§ YOUR OBJECTIVE: Among the entries, find each line that includes the string "changing" and list it.

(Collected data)
========================
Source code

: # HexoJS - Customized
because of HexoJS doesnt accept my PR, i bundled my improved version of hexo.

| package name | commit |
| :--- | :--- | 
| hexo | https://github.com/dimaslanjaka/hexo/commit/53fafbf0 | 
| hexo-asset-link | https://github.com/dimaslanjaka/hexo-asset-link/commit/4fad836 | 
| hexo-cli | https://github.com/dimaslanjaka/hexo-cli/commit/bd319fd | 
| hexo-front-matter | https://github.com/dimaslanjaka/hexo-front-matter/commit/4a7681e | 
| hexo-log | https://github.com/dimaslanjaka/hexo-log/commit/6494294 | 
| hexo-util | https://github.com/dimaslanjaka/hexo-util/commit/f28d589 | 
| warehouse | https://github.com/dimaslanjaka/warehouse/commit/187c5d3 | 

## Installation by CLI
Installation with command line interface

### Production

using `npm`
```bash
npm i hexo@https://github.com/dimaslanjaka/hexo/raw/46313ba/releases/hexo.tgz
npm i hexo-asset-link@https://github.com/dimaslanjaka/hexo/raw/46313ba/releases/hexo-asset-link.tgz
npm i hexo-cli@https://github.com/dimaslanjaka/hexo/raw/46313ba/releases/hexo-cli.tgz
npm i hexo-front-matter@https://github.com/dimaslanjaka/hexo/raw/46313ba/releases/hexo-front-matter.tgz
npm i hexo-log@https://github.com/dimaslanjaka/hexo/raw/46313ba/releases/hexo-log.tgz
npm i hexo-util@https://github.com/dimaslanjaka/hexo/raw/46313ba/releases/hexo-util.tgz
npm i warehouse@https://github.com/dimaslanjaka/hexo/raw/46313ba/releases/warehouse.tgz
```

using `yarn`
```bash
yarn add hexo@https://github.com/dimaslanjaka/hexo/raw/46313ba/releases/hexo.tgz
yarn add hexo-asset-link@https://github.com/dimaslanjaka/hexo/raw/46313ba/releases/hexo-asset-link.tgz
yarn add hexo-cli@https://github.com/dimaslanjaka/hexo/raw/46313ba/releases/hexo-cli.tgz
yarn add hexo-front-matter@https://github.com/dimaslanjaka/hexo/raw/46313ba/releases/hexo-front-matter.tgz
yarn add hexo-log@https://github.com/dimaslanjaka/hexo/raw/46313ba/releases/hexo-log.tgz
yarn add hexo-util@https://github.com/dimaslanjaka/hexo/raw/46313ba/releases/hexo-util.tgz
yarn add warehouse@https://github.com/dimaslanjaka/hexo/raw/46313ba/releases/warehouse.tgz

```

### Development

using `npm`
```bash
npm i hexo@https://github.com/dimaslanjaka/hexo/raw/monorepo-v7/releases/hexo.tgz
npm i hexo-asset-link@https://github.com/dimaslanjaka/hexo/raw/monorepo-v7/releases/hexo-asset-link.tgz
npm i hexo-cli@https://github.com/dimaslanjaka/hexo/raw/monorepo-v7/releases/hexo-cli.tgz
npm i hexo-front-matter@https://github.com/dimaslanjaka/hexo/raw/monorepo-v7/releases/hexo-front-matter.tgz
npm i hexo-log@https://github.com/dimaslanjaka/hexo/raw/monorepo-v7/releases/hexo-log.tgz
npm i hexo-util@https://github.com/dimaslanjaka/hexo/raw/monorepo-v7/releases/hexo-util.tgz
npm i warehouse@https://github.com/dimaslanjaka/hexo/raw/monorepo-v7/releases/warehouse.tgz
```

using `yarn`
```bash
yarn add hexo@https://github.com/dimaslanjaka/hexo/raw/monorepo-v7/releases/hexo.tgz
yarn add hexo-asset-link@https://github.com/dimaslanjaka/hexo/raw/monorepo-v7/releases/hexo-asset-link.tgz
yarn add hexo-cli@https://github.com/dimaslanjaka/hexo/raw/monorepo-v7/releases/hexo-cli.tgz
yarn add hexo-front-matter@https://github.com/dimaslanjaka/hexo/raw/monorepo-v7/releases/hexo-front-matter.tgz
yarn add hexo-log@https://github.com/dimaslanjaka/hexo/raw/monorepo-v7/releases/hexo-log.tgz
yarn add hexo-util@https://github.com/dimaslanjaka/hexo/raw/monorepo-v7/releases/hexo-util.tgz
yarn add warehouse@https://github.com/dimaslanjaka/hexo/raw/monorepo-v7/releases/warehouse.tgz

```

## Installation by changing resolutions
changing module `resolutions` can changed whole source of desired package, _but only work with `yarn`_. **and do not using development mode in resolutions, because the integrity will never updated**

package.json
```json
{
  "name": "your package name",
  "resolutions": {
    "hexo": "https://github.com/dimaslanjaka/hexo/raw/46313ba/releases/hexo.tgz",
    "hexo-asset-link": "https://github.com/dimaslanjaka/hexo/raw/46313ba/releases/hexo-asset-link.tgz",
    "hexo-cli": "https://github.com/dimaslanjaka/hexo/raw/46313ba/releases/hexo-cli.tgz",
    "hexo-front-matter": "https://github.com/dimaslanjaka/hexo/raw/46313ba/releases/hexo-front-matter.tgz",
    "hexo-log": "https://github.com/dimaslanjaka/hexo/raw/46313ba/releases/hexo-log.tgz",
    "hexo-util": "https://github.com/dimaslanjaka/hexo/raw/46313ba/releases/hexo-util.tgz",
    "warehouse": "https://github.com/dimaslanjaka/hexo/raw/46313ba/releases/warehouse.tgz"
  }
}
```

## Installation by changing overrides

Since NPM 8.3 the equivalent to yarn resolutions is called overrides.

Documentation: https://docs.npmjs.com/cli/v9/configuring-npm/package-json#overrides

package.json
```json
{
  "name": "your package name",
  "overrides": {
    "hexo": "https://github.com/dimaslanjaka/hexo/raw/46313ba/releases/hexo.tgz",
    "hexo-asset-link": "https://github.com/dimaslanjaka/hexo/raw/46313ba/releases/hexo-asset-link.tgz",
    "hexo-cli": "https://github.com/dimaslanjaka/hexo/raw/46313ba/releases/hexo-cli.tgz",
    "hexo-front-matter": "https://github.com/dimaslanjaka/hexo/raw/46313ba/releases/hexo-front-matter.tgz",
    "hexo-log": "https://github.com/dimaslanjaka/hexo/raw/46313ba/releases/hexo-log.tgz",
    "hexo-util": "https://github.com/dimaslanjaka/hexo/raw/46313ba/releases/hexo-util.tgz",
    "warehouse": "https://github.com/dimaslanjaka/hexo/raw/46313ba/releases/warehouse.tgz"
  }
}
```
========================
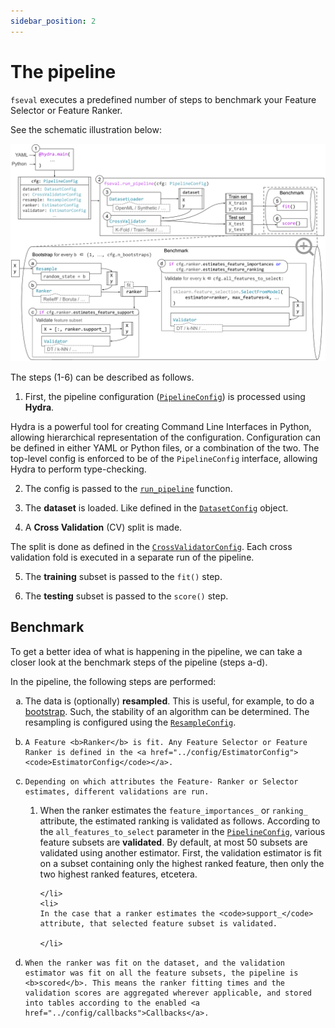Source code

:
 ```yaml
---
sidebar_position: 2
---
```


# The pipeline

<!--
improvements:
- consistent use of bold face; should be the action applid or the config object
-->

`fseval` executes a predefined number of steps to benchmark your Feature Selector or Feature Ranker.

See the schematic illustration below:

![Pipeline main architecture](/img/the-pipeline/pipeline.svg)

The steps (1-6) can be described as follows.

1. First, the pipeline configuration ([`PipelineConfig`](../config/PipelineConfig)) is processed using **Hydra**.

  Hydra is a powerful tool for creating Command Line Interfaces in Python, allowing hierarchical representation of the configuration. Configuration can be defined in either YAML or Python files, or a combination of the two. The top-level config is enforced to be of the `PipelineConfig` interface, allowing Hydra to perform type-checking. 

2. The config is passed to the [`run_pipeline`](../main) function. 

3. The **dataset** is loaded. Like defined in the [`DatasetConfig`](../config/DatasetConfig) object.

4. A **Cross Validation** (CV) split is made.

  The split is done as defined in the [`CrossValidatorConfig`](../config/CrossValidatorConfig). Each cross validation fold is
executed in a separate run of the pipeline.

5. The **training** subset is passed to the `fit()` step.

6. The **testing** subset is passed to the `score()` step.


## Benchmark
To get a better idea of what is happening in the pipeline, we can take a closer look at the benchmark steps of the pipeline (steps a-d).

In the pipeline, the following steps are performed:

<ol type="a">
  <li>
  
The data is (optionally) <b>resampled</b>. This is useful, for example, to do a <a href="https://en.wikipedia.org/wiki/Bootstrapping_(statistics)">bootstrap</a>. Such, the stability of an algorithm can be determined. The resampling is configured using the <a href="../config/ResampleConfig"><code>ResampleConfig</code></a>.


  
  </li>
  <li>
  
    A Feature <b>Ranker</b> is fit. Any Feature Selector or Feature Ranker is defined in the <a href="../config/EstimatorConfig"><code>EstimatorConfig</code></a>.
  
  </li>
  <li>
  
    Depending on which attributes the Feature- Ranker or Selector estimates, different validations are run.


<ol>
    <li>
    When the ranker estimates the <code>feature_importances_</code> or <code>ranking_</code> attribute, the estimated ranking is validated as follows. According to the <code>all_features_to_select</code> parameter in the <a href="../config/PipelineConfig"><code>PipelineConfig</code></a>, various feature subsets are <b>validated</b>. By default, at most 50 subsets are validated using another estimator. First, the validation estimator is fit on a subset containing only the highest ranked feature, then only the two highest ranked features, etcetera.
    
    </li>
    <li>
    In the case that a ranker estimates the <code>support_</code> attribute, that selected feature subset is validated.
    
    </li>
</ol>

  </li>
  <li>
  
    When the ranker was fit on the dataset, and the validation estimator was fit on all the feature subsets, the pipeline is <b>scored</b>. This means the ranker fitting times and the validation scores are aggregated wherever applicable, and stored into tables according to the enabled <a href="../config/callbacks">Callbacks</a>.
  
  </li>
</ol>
========================
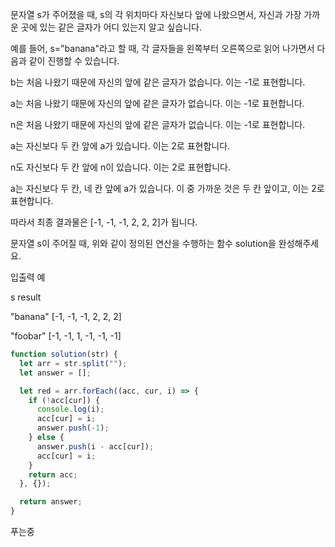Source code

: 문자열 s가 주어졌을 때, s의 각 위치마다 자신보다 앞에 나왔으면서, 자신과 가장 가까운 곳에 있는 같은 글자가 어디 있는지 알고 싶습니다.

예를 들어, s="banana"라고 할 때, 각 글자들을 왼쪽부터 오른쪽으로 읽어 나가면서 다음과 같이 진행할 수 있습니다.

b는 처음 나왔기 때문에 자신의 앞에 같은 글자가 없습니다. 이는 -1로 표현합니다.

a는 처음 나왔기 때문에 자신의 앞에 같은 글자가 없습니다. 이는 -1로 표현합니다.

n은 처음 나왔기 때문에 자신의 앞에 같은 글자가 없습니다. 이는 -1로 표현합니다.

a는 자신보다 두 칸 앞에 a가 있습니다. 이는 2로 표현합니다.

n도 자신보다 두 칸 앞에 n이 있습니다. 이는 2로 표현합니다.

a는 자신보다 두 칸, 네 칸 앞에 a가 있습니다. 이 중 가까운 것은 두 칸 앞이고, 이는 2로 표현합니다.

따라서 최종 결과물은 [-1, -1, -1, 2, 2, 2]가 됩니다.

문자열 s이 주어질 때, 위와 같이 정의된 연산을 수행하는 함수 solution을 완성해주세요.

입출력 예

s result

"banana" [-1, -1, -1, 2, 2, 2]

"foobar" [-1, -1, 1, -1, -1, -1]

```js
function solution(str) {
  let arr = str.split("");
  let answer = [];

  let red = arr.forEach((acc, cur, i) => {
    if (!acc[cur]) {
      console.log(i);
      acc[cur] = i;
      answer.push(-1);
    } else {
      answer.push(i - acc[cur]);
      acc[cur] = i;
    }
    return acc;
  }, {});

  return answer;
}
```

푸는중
========================
§ REPLY TO THE EXERCISE:
## Installation by changing resolutions
changing module `resolutions` can changed whole source of desired package, _but only work with `yarn`_. **and do not using development mode in resolutions, because the integrity will never updated**
## Installation by changing overrides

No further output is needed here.